▶ What you will do
Reproduce the entries shown below only from the line with "corrupted, or compromised" down to the line with "mitigating the accidental", keeping both end lines and copying each one exactly.
** Opening Data for this task block **
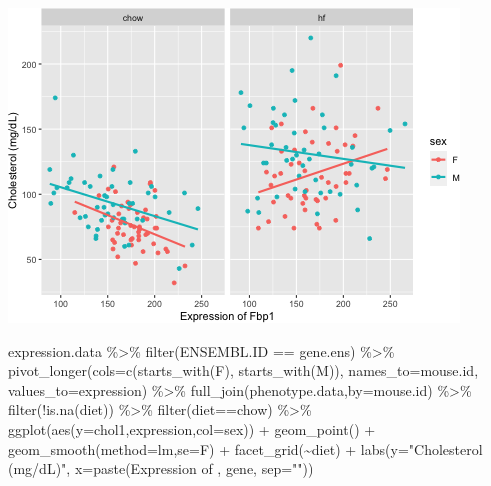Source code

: \documentclass[
]{article}
\newenvironment{Shaded}{\begin{snugshade}}{\end{snugshade}}
\newcommand{\AttributeTok}[1]{\textcolor[rgb]{0.77,0.63,0.00}{#1}}
\newcommand{\FunctionTok}[1]{\textcolor[rgb]{0.00,0.00,0.00}{#1}}
\newcommand{\NormalTok}[1]{#1}
\newcommand{\SpecialCharTok}[1]{\textcolor[rgb]{0.00,0.00,0.00}{#1}}
\newcommand{\StringTok}[1]{\textcolor[rgb]{0.31,0.60,0.02}{#1}}
\begin{document}
\includegraphics{figures/Fbp1-associations-1.png}

\begin{Shaded}
\begin{Highlighting}[]
\NormalTok{expression.data }\SpecialCharTok{\%\textgreater{}\%}
  \FunctionTok{filter}\NormalTok{(ENSEMBL.ID }\SpecialCharTok{==}\NormalTok{ gene.ens) }\SpecialCharTok{\%\textgreater{}\%}
  \FunctionTok{pivot\_longer}\NormalTok{(}\AttributeTok{cols=}\FunctionTok{c}\NormalTok{(}\FunctionTok{starts\_with}\NormalTok{(}\StringTok{\textquotesingle{}F\textquotesingle{}}\NormalTok{),}
                      \FunctionTok{starts\_with}\NormalTok{(}\StringTok{\textquotesingle{}M\textquotesingle{}}\NormalTok{)),}
               \AttributeTok{names\_to=}\StringTok{\textquotesingle{}mouse.id\textquotesingle{}}\NormalTok{,}
               \AttributeTok{values\_to=}\StringTok{\textquotesingle{}expression\textquotesingle{}}\NormalTok{) }\SpecialCharTok{\%\textgreater{}\%}
  \FunctionTok{full\_join}\NormalTok{(phenotype.data,}\AttributeTok{by=}\StringTok{\textquotesingle{}mouse.id\textquotesingle{}}\NormalTok{) }\SpecialCharTok{\%\textgreater{}\%}
  \FunctionTok{filter}\NormalTok{(}\SpecialCharTok{!}\FunctionTok{is.na}\NormalTok{(diet)) }\SpecialCharTok{\%\textgreater{}\%}
  \FunctionTok{filter}\NormalTok{(diet}\SpecialCharTok{==}\StringTok{\textquotesingle{}chow\textquotesingle{}}\NormalTok{) }\SpecialCharTok{\%\textgreater{}\%}
  \FunctionTok{ggplot}\NormalTok{(}\FunctionTok{aes}\NormalTok{(}\AttributeTok{y=}\NormalTok{chol1,expression,}\AttributeTok{col=}\NormalTok{sex)) }\SpecialCharTok{+}
  \FunctionTok{geom\_point}\NormalTok{() }\SpecialCharTok{+}
  \FunctionTok{geom\_smooth}\NormalTok{(}\AttributeTok{method=}\StringTok{\textquotesingle{}lm\textquotesingle{}}\NormalTok{,}\AttributeTok{se=}\NormalTok{F) }\SpecialCharTok{+}
  \FunctionTok{facet\_grid}\NormalTok{(}\SpecialCharTok{\textasciitilde{}}\NormalTok{diet) }\SpecialCharTok{+}
  \FunctionTok{labs}\NormalTok{(}\AttributeTok{y=}\StringTok{"Cholesterol (mg/dL)"}\NormalTok{,}
       \AttributeTok{x=}\FunctionTok{paste}\NormalTok{(}\StringTok{\textquotesingle{}Expression of \textquotesingle{}}\NormalTok{, gene, }\AttributeTok{sep=}\StringTok{""}\NormalTok{))}
\end{Highlighting}
\end{Shaded}
\end{document}
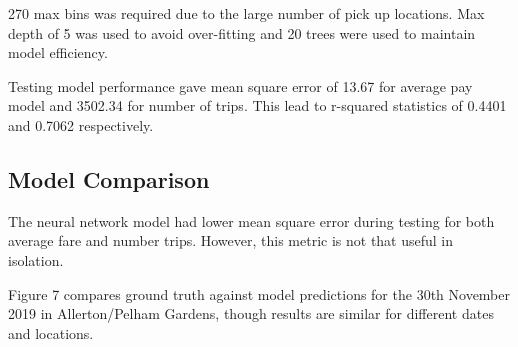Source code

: \documentclass[11pt]{article}
\begin{document}
270 max bins was required due to the large number of pick up locations. Max depth of 5 was used to avoid over-fitting and 20 trees were used to maintain model efficiency. 

Testing model performance gave mean square error of 13.67 for average pay model and 3502.34 for number of trips. This lead to r-squared statistics of 0.4401 and 0.7062 respectively.

\subsection{Model Comparison}

The neural network model had lower mean square error during testing for both average fare and number trips. However, this metric is not that useful in isolation. 

Figure 7 compares ground truth against model predictions for the 30th November 2019 in Allerton/Pelham Gardens, though results are similar for different dates and locations.
\end{document}
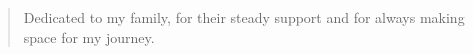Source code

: 
\begin{center}
    \thispagestyle{empty}
    \vspace*{\fill}
    \begin{quotation}
        Dedicated to my family, for their steady support and for always making space for my journey.
    \end{quotation}
    \vspace*{\fill}
\end{center}
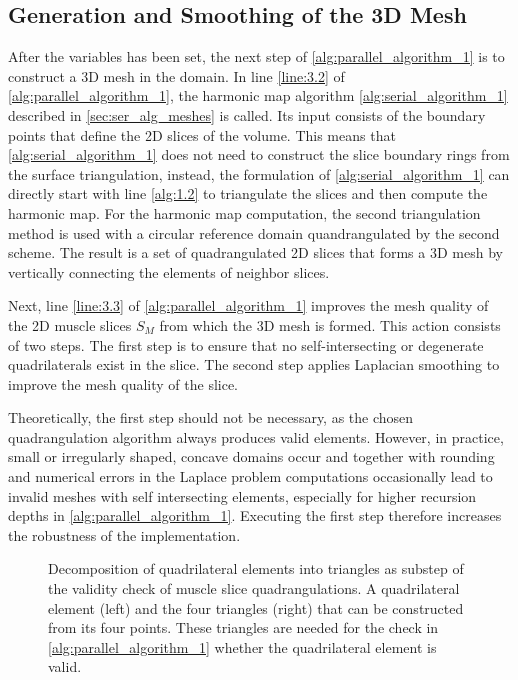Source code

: 
\subsection{Generation and Smoothing of the 3D Mesh}

After the  variables has been set, the next step of \cref{alg:parallel_algorithm_1} is to construct a 3D mesh in the domain.
In line \ref{line:3.2} of \cref{alg:parallel_algorithm_1}, the harmonic map  algorithm \cref{alg:serial_algorithm_1} described in \cref{sec:ser_alg_meshes} is called. Its input consists of the boundary points that define the 2D slices of the volume. This means that \cref{alg:serial_algorithm_1} does not need to construct the slice boundary rings from the surface triangulation, instead, the formulation of \cref{alg:serial_algorithm_1} can directly start with line \ref{alg:1.2} to triangulate the slices and then compute the harmonic map. For the harmonic map computation, the second triangulation method is used with a circular reference domain quandrangulated by the second scheme. The result is a set of quadrangulated 2D slices that forms a 3D mesh by vertically connecting the elements of neighbor slices.

Next, line \ref{line:3.3} of \cref{alg:parallel_algorithm_1} improves the mesh quality of the 2D muscle slices $S_M$ from which the 3D mesh is formed. This action consists of two steps. The first step is to ensure that no self-intersecting or degenerate quadrilaterals exist in the slice. The second step applies Laplacian smoothing to improve the mesh quality of the slice.

Theoretically, the first step should not be necessary, as the chosen quadrangulation algorithm always produces valid elements. However, in practice, small or irregularly shaped, concave domains occur and together with rounding and numerical errors in the Laplace problem computations occasionally lead to invalid meshes with self intersecting elements, especially for higher recursion depths in \cref{alg:parallel_algorithm_1}. Executing the first step therefore increases the robustness of the implementation.

\begin{figure}%
  \centering%
  \def\svgwidth{0.7\textwidth}%
  \caption{Decomposition of quadrilateral elements into triangles as substep of the validity check of muscle slice quadrangulations. A quadrilateral element (left) and the four triangles (right) that can be constructed from its four points. These triangles are needed for the check in \cref{alg:parallel_algorithm_1} whether the quadrilateral element is valid.}%
  \label{fig:quads_tris}%
\end{figure}%

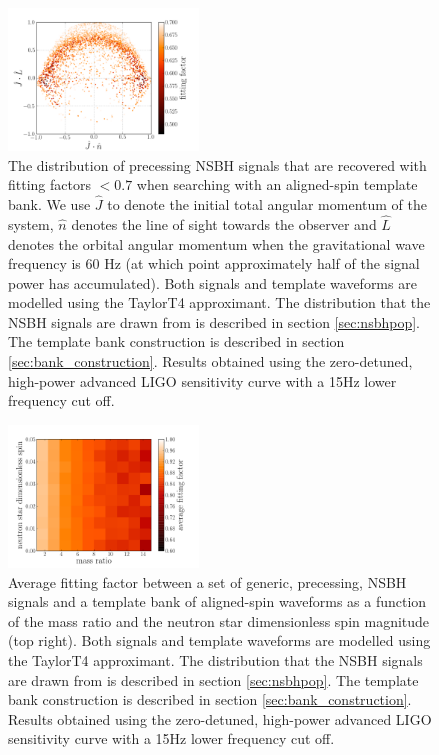 \begin{figure}
\includegraphics[width=0.45\textwidth]
{papers/nsbh_effectualness/figure12.pdf}
\caption{\label{fig:arseofsauron}
The distribution of precessing NSBH signals that are recovered with fitting
factors $< 0.7$ when searching with an aligned-spin template bank. We use
$\hat{J}$ to denote the initial total angular momentum of the system, $\hat{n}$
denotes the line of sight towards the observer
and $\hat{L}$ denotes the orbital angular momentum when the gravitational wave frequency is 60 Hz 
(at which point approximately half of the signal power has accumulated). 
Both signals and template waveforms are modelled using the TaylorT4 approximant.
The distribution that the NSBH signals are drawn from
is described in section \ref{sec:nsbhpop}. The template bank construction
is described in section \ref{sec:bank_construction}. Results obtained
using the zero-detuned, high-power advanced LIGO sensitivity curve with a 15Hz
lower frequency cut off.
}
\end{figure}

\begin{figure}
\includegraphics[width=0.45\textwidth]
{papers/nsbh_effectualness/figure13.pdf}
\caption{\label{fig:nsspin}
Average fitting factor between a set of generic, precessing, NSBH
signals and a template bank of aligned-spin waveforms as a function of the
mass ratio and the neutron star dimensionless spin
magnitude (top right). Both signals and
template waveforms are modelled using the TaylorT4 approximant.
The distribution that the NSBH signals are drawn from
is described in section \ref{sec:nsbhpop}. The template bank construction
is described in section \ref{sec:bank_construction}. Results obtained
using the zero-detuned, high-power advanced LIGO sensitivity curve with a 15Hz
lower frequency cut off.
}
\end{figure}


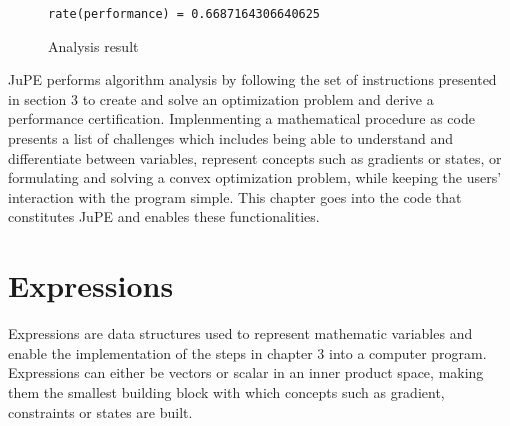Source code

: \begin{figure}[hbtp]
\begin{lstlisting}
rate(performance) = 0.6687164306640625
\end{lstlisting}
\caption{Analysis result}
\label{ex_result}
\end{figure}

JuPE performs algorithm analysis by following the set of instructions presented in section 3 to create and solve an optimization problem and derive a performance certification. Implenmenting a mathematical procedure as code presents a list of challenges which includes being able to understand and differentiate between variables, represent concepts such as gradients or states, or formulating and solving a convex optimization problem, while keeping the users' interaction with the program simple. This chapter goes into the code that constitutes JuPE and enables these functionalities.

\section{Expressions}

Expressions are data structures used to represent mathematic variables and enable the implementation of the steps in chapter 3 into a computer program. Expressions can either be vectors or scalar in an inner product space, making them the smallest building block with which concepts such as gradient, constraints or states are built.

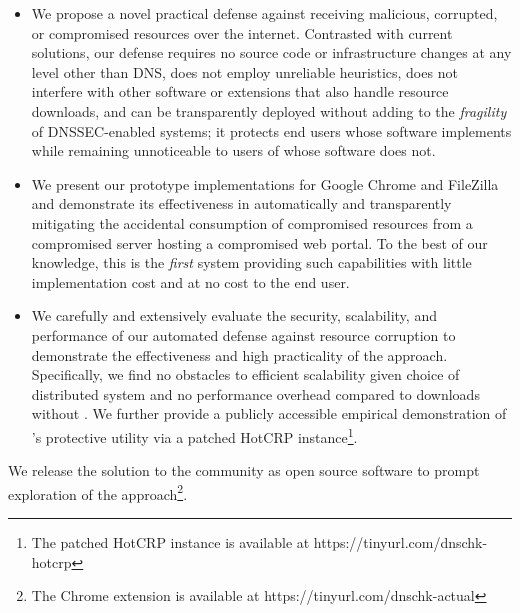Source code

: \begin{itemize}

  \item We propose a novel practical defense against receiving malicious,
  corrupted, or compromised resources over the internet. Contrasted with current
  solutions, our defense requires no source code or infrastructure changes at
  any level other than DNS, does not employ unreliable heuristics, does not
  interfere with other software or extensions that also handle resource
  downloads, and can be transparently deployed without adding to the
  \textit{fragility} of DNSSEC-enabled systems; it protects end users whose
  software implements \SYSTEM{} while remaining unnoticeable to users of whose
  software does not.

  \item We present our prototype \SYSTEM{} implementations for Google Chrome and
  FileZilla and demonstrate its effectiveness in automatically and transparently
  mitigating the accidental consumption of compromised resources from a
  compromised server hosting a compromised web portal. To the best of our
  knowledge, this is the \emph{first} system providing such capabilities with
  little implementation cost and at no cost to the end user.

  \item We carefully and extensively evaluate the security, scalability, and
  performance of our automated defense against resource corruption to
  demonstrate the effectiveness and high practicality of the \SYSTEM{} approach.
  Specifically, we find no obstacles to efficient scalability given choice of
  distributed system and no performance overhead compared to downloads without
  \SYSTEM{}. We further provide a publicly accessible empirical demonstration of
  \SYSTEM{}'s protective utility via a patched HotCRP instance\footnote{The
  patched HotCRP instance is available at https://tinyurl.com/dnschk-hotcrp}.

\end{itemize}

We release the \SYSTEM{} solution to the community as open source software to
prompt exploration of the \SYSTEM{} approach\footnote{The \SYSTEM{} Chrome
extension is available at https://tinyurl.com/dnschk-actual}.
** Closing Data for this task block **
▶ Your response
  corrupted, or compromised resources over the internet. Contrasted with current
  solutions, our defense requires no source code or infrastructure changes at
  any level other than DNS, does not employ unreliable heuristics, does not
  interfere with other software or extensions that also handle resource
  downloads, and can be transparently deployed without adding to the
  \textit{fragility} of DNSSEC-enabled systems; it protects end users whose
  software implements \SYSTEM{} while remaining unnoticeable to users of whose
  software does not.

  \item We present our prototype \SYSTEM{} implementations for Google Chrome and
  FileZilla and demonstrate its effectiveness in automatically and transparently
  mitigating the accidental consumption of compromised resources from a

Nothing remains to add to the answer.